# another lighting question



## Aristarchus (May 30, 2003)

hey i got my 125 home today (still need to buy filters, heaters, etc) but i was wondering how many strip lights i should get? it's 6 feet long, so should i get 2 at 36"? or what do you guys currently have on your setups? and should i get flourescent or natural colored bulbs?


----------



## Raptor (Jan 3, 2003)

3) 18 inchers, 2) 36 inchers The 18 inchers would look nicer. And then for bulbs go with the natural sunlight by ge at the local lowes or builder square. It's a lot cheaper


----------



## FeederFish33 (Jan 22, 2003)

i copied my lighting setup from mattias, after seeing his tank. He had 2 36 inch lights (I'm using 1 48 inch and 1 24 inch) and in front of those he has 2 24inch (I have 1 48 inch). I have my 48 and 24 on a timer so that they turn on at 9:30 in the morning and turn off at 8:30 at night. My lone 48 inch is on a timer that turns on at 8 in the morning and turns off at 10 at night. The 48 is colored purple. It looks pretty sweet. Its the same idea as mattias, with a few minor adjustments.


----------



## Judazzz (Jan 13, 2003)

I use one 48", 36 Watt tube with a reddish tint on my 80 gallon. Seems to be enough for the plants in there, since they do fine...


----------



## Mr. Hannibal (Feb 21, 2003)

I only use 2 36" daily for dim light and sometimes switch on a third one!


----------



## Aristarchus (May 30, 2003)

thanks guys, so mattias's lighting system is basically the same as yours but with a 3rd strip in the front? sounds pretty interesting.. i'll have to go to my lfs and see how much they want for used ones


----------



## nitrofish (Jan 14, 2003)

I dont have lighting on my 125 gallon piranha tank


----------



## InSinUAsian (Jan 3, 2003)

nitrofish said:


> I dont have lighting on my 125 gallon piranha tank


 I have lights but I never never never turn them on.

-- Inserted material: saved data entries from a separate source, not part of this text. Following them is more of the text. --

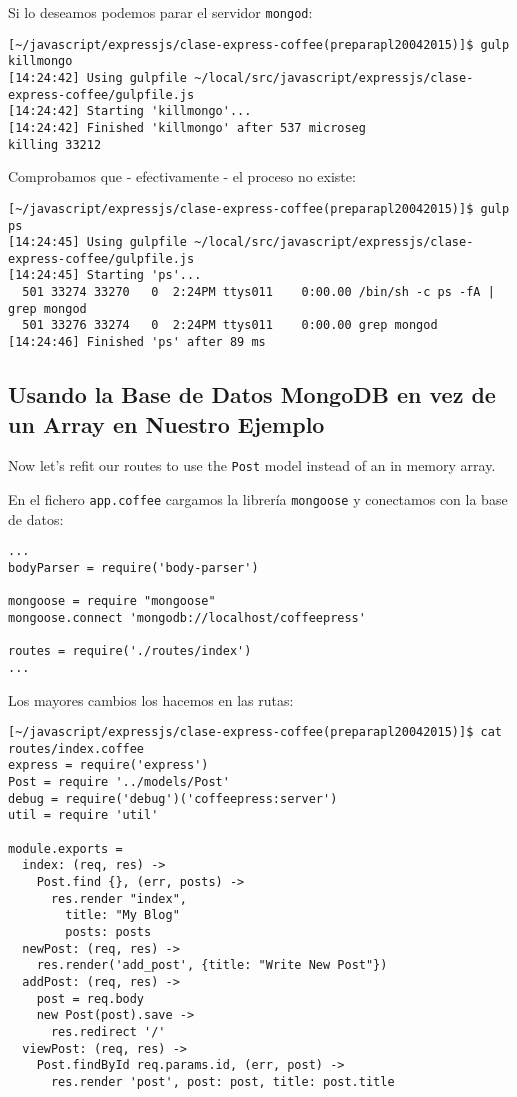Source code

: Si lo deseamos podemos parar el servidor \verb|mongod|:
\begin{verbatim}
[~/javascript/expressjs/clase-express-coffee(preparapl20042015)]$ gulp killmongo
[14:24:42] Using gulpfile ~/local/src/javascript/expressjs/clase-express-coffee/gulpfile.js
[14:24:42] Starting 'killmongo'...
[14:24:42] Finished 'killmongo' after 537 microseg
killing 33212
\end{verbatim}
Comprobamos que - efectivamente - el proceso no existe:
\begin{verbatim}
[~/javascript/expressjs/clase-express-coffee(preparapl20042015)]$ gulp ps
[14:24:45] Using gulpfile ~/local/src/javascript/expressjs/clase-express-coffee/gulpfile.js
[14:24:45] Starting 'ps'...
  501 33274 33270   0  2:24PM ttys011    0:00.00 /bin/sh -c ps -fA | grep mongod
  501 33276 33274   0  2:24PM ttys011    0:00.00 grep mongod
[14:24:46] Finished 'ps' after 89 ms
\end{verbatim}

\subsection{Usando la Base de Datos MongoDB en vez de un Array en Nuestro Ejemplo}

Now let’s refit our routes to use the \verb|Post| 
model instead of an in memory array.

En el fichero \verb|app.coffee| cargamos la librería \verb|mongoose| y conectamos
con la base de datos: 
\begin{verbatim}
...
bodyParser = require('body-parser')

mongoose = require "mongoose"
mongoose.connect 'mongodb://localhost/coffeepress'

routes = require('./routes/index')
...
\end{verbatim}

Los mayores cambios los hacemos en las rutas:
\begin{verbatim}
[~/javascript/expressjs/clase-express-coffee(preparapl20042015)]$ cat routes/index.coffee 
express = require('express')
Post = require '../models/Post'
debug = require('debug')('coffeepress:server')
util = require 'util'

module.exports =
  index: (req, res) ->
    Post.find {}, (err, posts) ->
      res.render "index",
        title: "My Blog"
        posts: posts
  newPost: (req, res) ->
    res.render('add_post', {title: "Write New Post"})
  addPost: (req, res) ->
    post = req.body
    new Post(post).save ->
      res.redirect '/'
  viewPost: (req, res) ->
    Post.findById req.params.id, (err, post) ->
      res.render 'post', post: post, title: post.title
\end{verbatim}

Much better for the fish I believe. I think that me and Nitro are the only ones that think this way though. I like to create as little stress for my fish as possible. Bright lights an P's just dont mix.

~Dj


----------



## JesseD (Mar 26, 2003)

id use (3) 18 inch lights









that way u can make the tank dimmer if u wanted to!


----------



## nitrofish (Jan 14, 2003)

InSinUAsian said:


> nitrofish said:
> 
> 
> > I dont have lighting on my 125 gallon piranha tank
> ...


 ya, theres plenty of light in the room to see the fish anyway. besides they have always went nuts with the lights on the tank, so when I bought my 125 gallon tank I just got the glass tops instead of a full hood.


----------



## Aristarchus (May 30, 2003)

what i think i'm gonna do is... since i work for a solar screen company, building solar screens for homes.. i'm going to make a couple 8" x 30" (rough estimate) screens to mount underneath the lighting.. they block out a lot of heat and UV rays, and still let adequate light get through... so HOPEFULLY this will be a nice little idea if it works out as planned... i'll post pics once i get it created


----------